G N Coritsidis1, K Guru, L Ward, R Bashir, D A Feinfeld, C P Carvounis.   

Abstract

BACKGROUND: Prediction of which intensive care unit (ICU) patients are likely to develop acute renal failure (ARF) would be useful. However, scoring systems such as APACHE have been disappointing in this regard. We previously developed a bedside formula to predict ARF using only 3 parameters: serum albumin, urine osmolality, and presence of sepsis.
METHODS: We prospectively evaluated 115 consecutive medical ICU (MICU) patients, comparing the bedside formula to APACHE II AND APACHE III as predictors of ARF or death and looking at nutritional parameters such as iron binding capacity, triceps skin fold, mid-arm circumference, and total lymphocyte count. We then evaluated 123 additional consecutive MICU and 98 consecutive surgical ICU (SICU) patients, comparing the bedside formula to APACHE II.

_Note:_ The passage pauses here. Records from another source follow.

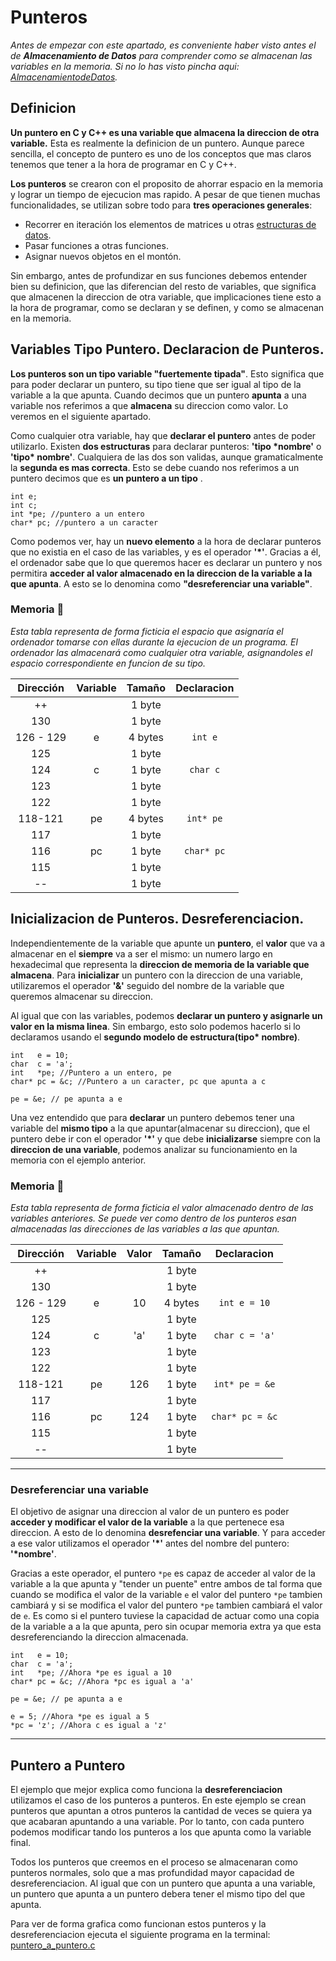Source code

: # Punteros

_Antes de empezar con este apartado, es conveniente haber visto antes el de **Almacenamiento de Datos** para comprender como se almacenan las variables en la memoria. Si no lo has visto pincha aqui: [AlmacenamientodeDatos](../1.AlmacenamientodeDatos/README.md)._

## Definicion

**Un puntero en C y C++ es una variable que almacena la direccion de otra variable.** Esta es realmente la definicion de un puntero. Aunque parece sencilla, el concepto de puntero es uno de los conceptos que mas claros tenemos que tener a la hora de programar en C y C++. 

**Los punteros** se crearon con el proposito de ahorrar espacio en la memoria y lograr un tiempo de ejecucion mas rapido. A pesar de que tienen muchas funcionalidades, se utilizan sobre todo para **tres operaciones generales**:
- Recorrer en iteración los elementos de matrices u otras [estructuras de datos](https://github.com/Sant-TIG/EstructurasDeDatos/blob/master/README.md).
- Pasar funciones a otras funciones.
- Asignar nuevos objetos en el montón.

Sin embargo, antes de profundizar en sus funciones debemos entender bien su definicion, que las diferencian del resto de variables, que significa que almacenen la direccion de otra variable, que implicaciones tiene esto a la hora de programar, como se declaran y se definen, y como se almacenan en la memoria. 

## Variables Tipo Puntero. Declaracion de Punteros.

**Los punteros son un tipo variable "fuertemente tipada"**. Esto significa que para poder declarar un puntero, su tipo tiene que ser igual al tipo de la variable a la que apunta. Cuando decimos que un puntero **apunta** a una variable nos referimos a que **almacena** su direccion como valor. Lo veremos en el siguiente apartado. 

Como cualquier otra variable, hay que **declarar el puntero** antes de poder utilizarlo. Existen **dos estructuras** para declarar punteros: **'tipo \*nombre'** o **'tipo\* nombre'**. Cualquiera de las dos son validas, aunque gramaticalmente la **segunda es mas correcta**. Esto se debe cuando nos referimos a un puntero decimos que es **un puntero a un tipo** .

```
int e;
int c;
int *pe; //puntero a un entero
char* pc; //puntero a un caracter
```

Como podemos ver, hay un **nuevo elemento** a la hora de declarar punteros que no existia en el caso de las variables, y es el operador **'\*'**. Gracias a él, el ordenador sabe que lo que queremos hacer es declarar un puntero y nos permitira **acceder al valor almacenado en la direccion de la variable a la que apunta**. A esto se lo denomina como **"desreferenciar una variable"**.

### Memoria 💾

_Esta tabla representa de forma ficticia el espacio que asignaría el ordenador tomarse con ellas durante la ejecucion de un programa. El ordenador las almacenará como cualquier otra variable, asignandoles el espacio correspondiente en funcion de su tipo._

|  Dirección  | Variable | Tamaño | Declaracion |
| :---: | :---: | :---: | :---: |
| ++ |   | 1 byte |   |
| 130 |   | 1 byte |   |
| 126 - 129 | e | 4 bytes | `int e` |
| 125 |   | 1 byte |   |
| 124 | c | 1 byte | `char c` |
| 123 |   | 1 byte |   |
| 122 |   | 1 byte |   |
| 118-121 | pe | 4 bytes | `int* pe` |
| 117 |   | 1 byte |   |
| 116 | pc | 1 byte | `char* pc` |
| 115 |   | 1 byte |   |
| -- |   | 1 byte |   |

## Inicializacion de Punteros. Desreferenciacion.

Independientemente de la variable que apunte un **puntero**, el **valor** que va a almacenar en el **siempre** va a ser el mismo: un numero largo en hexadecimal que representa la **direccion de memoria de la variable que almacena**. Para **inicializar** un puntero con la direccion de una variable, utilizaremos el operador **'&'** seguido del nombre de la variable que queremos almacenar su direccion.

Al igual que con las variables, podemos **declarar un puntero y asignarle un valor en la misma linea**. Sin embargo, esto solo podemos hacerlo si lo declaramos usando el **segundo modelo de estructura(tipo\* nombre)**. 
```
int   e = 10;
char  c = 'a';
int   *pe; //Puntero a un entero, pe
char* pc = &c; //Puntero a un caracter, pc que apunta a c

pe = &e; // pe apunta a e
```
Una vez entendido que para **declarar** un puntero debemos tener una variable del **mismo tipo** a la que apuntar(almacenar su direccion), que el puntero debe ir con el operador **'\*'** y que debe **inicializarse** siempre con la **direccion de una variable**, podemos analizar su funcionamiento en la memoria con el ejemplo anterior.

### Memoria 💾

_Esta tabla representa de forma ficticia el valor almacenado dentro de las variables anteriores. Se puede ver como dentro de los punteros esan almacenadas las direcciones de las variables a las que apuntan._

|  Dirección  | Variable | Valor | Tamaño | Declaracion |
| :---: | :---: | :---: | :---: | :---: |
| ++ |   |   | 1 byte |   |
| 130 |   |   | 1 byte |   |
| 126 - 129 | e | 10 | 4 bytes | `int e = 10` |
| 125 |   |   | 1 byte |   |
| 124 | c | 'a' | 1 byte | `char c = 'a'` |
| 123 |   |   | 1 byte |   |
| 122 |   |   | 1 byte |   |
| 118-121 | pe | 126 | 1 byte | `int* pe = &e` |
| 117 |   |   | 1 byte |   |
| 116 | pc | 124 | 1 byte | `char* pc = &c` |
| 115 |   |   | 1 byte |   |
| -- |   |   | 1 byte |   |

---

### Desreferenciar una variable

El objetivo de asignar una direccion al valor de un puntero es poder **acceder y modificar el valor de la variable** a la que pertenece esa direccion. A esto de lo denomina **desrefenciar una variable**. Y para acceder a ese valor utilizamos el operador **'\*'** antes del nombre del puntero: **'\*nombre'**. 

Gracias a este operador, el puntero `*pe` es capaz de acceder al valor de la variable a la que apunta y "tender un puente" entre ambos de tal forma que cuando se modifica el valor de la variable `e` el valor del puntero `*pe` tambien cambiará y si se modifica el valor del puntero `*pe` tambien cambiará el valor de `e`. Es como si el puntero tuviese la capacidad de actuar como una copia de la variable a a la que apunta, pero sin ocupar memoria extra ya que esta desreferenciando la direccion almacenada.

```
int   e = 10;
char  c = 'a';
int   *pe; //Ahora *pe es igual a 10
char* pc = &c; //Ahora *pc es igual a 'a'

pe = &e; // pe apunta a e

e = 5; //Ahora *pe es igual a 5
*pc = 'z'; //Ahora c es igual a 'z'
```

---

## Puntero a Puntero

El ejemplo que mejor explica como funciona la **desreferenciacion** utilizamos el caso de los punteros a punteros. En este ejemplo se crean punteros que apuntan a otros punteros la cantidad de veces se quiera ya que acabaran apuntando a una variable. Por lo tanto, con cada puntero podemos modificar tando los punteros a los que apunta como la variable final.

Todos los punteros que creemos en el proceso se almacenaran como punteros normales, solo que a mas profundidad mayor capacidad de desreferenciacion. Al igual que con un puntero que apunta a una variable, un puntero que apunta a un puntero debera tener el mismo tipo del que apunta.

Para ver de forma grafica como funcionan estos punteros y la desreferenciacion ejecuta el siguiente programa en la terminal: [puntero_a_puntero.c](./pointer_to_pointers.c)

RESULTS: The bedside formula was consistently more accurate than APACHE II in predicting ARF or in-hospital death in MICU patients. However, in SICU neither formula predicted ARF, and APACHE II predicted in-hospital death slightly better. No nutritional parameter other than albumin correlated with ARF.
CONCLUSION: The bedside formula appears superior to APACHE II in predicting ARF or death in MICU but not SICU. This suggests that these two ICU populations are different.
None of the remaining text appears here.